Thursday, March 24, 2016

"No" Is a Complete Sentence

To the 7 people who saw this title and nothing more yesterday, here's the rest of the story:

The Lady Lawyer said it at lunch, and I stopped chewing.

"Say it again," I asked and she did and Amster tried to explain it further and we both turned and said "No is a complete sentence!"

It's a powerful concept.

Apply it to sexual power and it obviates the need for explanations.  No means No; it is complete within itself.  Don't ask why or what about; No is a complete sentence.

But it became more interesting the more I thought about it.  Narcissists can suck the life out of you; remembering that No comes with its own period can be a tool to break the cycle.  Refusing to engage is the best strategy, but sometimes its just too hard to turn your back.  No and nothing else might be a way to take care of all the pieces of yourself until you are ready to walk away.

Being able to say No to a restaurant which allows guns and alcohol or guns and pancakes or guns and anything ought to be dispositive.  My whole sad story shouldn't enter into it; I'm a member of the I Don't Want to Get Shot Today party and my No ought to be taken as enough.  Explanations are for those who think drunks and weapons make a wonderful combination.  I'm weary of explaining it.  I'm going to say No and leave it at that.

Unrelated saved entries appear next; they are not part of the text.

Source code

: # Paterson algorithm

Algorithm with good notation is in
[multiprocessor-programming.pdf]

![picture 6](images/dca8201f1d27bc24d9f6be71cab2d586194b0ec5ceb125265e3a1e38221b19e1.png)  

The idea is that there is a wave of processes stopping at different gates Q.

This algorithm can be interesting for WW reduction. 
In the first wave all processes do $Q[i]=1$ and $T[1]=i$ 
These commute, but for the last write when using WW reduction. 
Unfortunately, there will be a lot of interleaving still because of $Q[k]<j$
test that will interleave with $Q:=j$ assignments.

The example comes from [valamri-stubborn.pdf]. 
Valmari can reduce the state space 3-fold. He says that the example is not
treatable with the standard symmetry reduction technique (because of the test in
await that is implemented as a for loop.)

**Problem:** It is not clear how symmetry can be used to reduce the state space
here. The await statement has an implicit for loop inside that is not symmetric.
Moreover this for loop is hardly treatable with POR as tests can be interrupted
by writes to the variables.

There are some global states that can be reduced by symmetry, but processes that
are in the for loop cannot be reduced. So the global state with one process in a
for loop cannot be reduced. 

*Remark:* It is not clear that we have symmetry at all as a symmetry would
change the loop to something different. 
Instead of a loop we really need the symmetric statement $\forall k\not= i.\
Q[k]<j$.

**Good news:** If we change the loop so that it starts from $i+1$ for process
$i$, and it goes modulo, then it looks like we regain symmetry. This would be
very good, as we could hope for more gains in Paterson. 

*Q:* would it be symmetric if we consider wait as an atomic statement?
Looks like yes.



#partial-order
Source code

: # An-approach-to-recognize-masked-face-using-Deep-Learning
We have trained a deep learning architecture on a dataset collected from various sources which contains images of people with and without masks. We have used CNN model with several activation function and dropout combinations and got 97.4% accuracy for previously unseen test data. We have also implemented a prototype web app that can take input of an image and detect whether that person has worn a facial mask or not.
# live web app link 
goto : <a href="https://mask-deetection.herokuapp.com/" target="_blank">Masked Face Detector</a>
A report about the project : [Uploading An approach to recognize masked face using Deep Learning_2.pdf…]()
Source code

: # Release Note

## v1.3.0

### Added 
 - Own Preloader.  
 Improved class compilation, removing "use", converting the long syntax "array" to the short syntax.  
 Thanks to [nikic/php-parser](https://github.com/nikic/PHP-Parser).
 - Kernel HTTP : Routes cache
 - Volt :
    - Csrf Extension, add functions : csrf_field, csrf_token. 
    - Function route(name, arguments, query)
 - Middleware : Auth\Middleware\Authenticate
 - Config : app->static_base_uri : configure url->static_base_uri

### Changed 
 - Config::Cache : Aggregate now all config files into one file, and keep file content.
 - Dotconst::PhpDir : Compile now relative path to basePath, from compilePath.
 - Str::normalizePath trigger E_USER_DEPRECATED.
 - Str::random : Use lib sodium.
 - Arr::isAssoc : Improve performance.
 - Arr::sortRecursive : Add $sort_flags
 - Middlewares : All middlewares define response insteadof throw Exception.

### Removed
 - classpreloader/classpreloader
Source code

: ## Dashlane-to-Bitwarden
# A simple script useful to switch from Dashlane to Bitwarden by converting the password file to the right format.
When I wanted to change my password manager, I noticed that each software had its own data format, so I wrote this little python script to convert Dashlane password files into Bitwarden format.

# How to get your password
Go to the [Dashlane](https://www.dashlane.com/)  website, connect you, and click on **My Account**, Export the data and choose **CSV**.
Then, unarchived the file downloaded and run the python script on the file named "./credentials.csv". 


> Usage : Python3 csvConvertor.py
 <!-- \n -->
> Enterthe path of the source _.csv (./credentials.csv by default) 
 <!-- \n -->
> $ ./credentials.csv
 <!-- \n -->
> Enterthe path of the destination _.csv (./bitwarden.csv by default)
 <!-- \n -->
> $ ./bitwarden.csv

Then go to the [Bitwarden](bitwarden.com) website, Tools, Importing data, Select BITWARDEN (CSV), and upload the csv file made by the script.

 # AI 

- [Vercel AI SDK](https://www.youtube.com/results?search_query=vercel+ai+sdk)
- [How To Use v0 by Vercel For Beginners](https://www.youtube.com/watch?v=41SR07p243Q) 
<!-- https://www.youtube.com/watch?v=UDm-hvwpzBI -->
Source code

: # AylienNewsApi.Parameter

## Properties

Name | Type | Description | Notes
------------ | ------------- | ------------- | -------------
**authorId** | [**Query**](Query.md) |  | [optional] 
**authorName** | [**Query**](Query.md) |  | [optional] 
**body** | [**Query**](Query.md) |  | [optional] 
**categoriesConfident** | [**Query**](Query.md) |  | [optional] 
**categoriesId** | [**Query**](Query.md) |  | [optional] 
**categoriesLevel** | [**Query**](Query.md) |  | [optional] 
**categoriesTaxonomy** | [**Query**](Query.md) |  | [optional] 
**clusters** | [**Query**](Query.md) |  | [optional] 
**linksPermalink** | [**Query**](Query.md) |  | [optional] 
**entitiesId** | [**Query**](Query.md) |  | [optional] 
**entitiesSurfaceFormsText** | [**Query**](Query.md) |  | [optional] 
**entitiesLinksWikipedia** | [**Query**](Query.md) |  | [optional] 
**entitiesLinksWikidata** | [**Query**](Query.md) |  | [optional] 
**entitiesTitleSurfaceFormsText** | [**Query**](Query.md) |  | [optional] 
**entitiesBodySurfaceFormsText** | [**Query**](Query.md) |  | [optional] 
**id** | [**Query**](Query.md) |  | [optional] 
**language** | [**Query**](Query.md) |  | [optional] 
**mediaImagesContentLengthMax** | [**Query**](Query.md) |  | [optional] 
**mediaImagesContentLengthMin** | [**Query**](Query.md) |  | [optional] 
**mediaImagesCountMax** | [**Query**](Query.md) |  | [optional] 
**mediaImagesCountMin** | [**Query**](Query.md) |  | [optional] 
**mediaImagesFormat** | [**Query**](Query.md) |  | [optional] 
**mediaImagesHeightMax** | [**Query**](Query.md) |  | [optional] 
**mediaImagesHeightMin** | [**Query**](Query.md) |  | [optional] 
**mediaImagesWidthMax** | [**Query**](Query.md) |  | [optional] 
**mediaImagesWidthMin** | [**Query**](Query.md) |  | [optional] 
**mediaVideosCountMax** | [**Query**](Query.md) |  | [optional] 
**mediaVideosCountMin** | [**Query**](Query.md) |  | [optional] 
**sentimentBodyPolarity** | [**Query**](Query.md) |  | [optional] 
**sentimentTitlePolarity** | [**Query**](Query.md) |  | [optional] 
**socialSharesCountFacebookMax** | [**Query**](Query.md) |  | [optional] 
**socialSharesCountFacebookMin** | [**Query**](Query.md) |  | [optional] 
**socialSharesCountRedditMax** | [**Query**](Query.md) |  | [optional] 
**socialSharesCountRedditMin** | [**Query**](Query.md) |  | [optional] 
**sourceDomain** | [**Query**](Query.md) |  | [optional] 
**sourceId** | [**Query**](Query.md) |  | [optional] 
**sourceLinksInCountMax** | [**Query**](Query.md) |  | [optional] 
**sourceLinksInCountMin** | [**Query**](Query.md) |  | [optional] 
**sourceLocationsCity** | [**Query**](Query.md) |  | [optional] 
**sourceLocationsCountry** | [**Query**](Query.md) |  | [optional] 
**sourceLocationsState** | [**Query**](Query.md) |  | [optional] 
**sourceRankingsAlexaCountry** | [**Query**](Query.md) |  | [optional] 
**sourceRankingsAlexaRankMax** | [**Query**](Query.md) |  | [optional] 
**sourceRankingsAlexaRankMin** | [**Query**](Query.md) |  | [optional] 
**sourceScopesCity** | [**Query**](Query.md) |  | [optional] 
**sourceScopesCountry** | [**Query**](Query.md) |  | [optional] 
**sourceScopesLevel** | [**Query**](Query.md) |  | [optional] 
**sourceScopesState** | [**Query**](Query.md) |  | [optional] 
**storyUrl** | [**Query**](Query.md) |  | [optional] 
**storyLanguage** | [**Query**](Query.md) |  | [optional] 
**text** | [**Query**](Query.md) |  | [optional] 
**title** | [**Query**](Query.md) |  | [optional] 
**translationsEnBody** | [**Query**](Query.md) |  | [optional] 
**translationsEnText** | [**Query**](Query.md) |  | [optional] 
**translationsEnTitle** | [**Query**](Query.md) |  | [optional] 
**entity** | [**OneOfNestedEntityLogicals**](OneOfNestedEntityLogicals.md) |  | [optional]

The brevity of the word acts as a full stop. The listener is brought up short.  This is a different No than the one in No, thank you.  This one says that I am done, finished, unwilling to pursue the conversation.    

Being able to stop at No might not work if you're trying to teach a lesson, but remembering that No is a complete sentence might stop you from trying to reason with a 2 year old.  Sometimes they're going to need No and nothing more.... well, that and a big hug until the tears stop.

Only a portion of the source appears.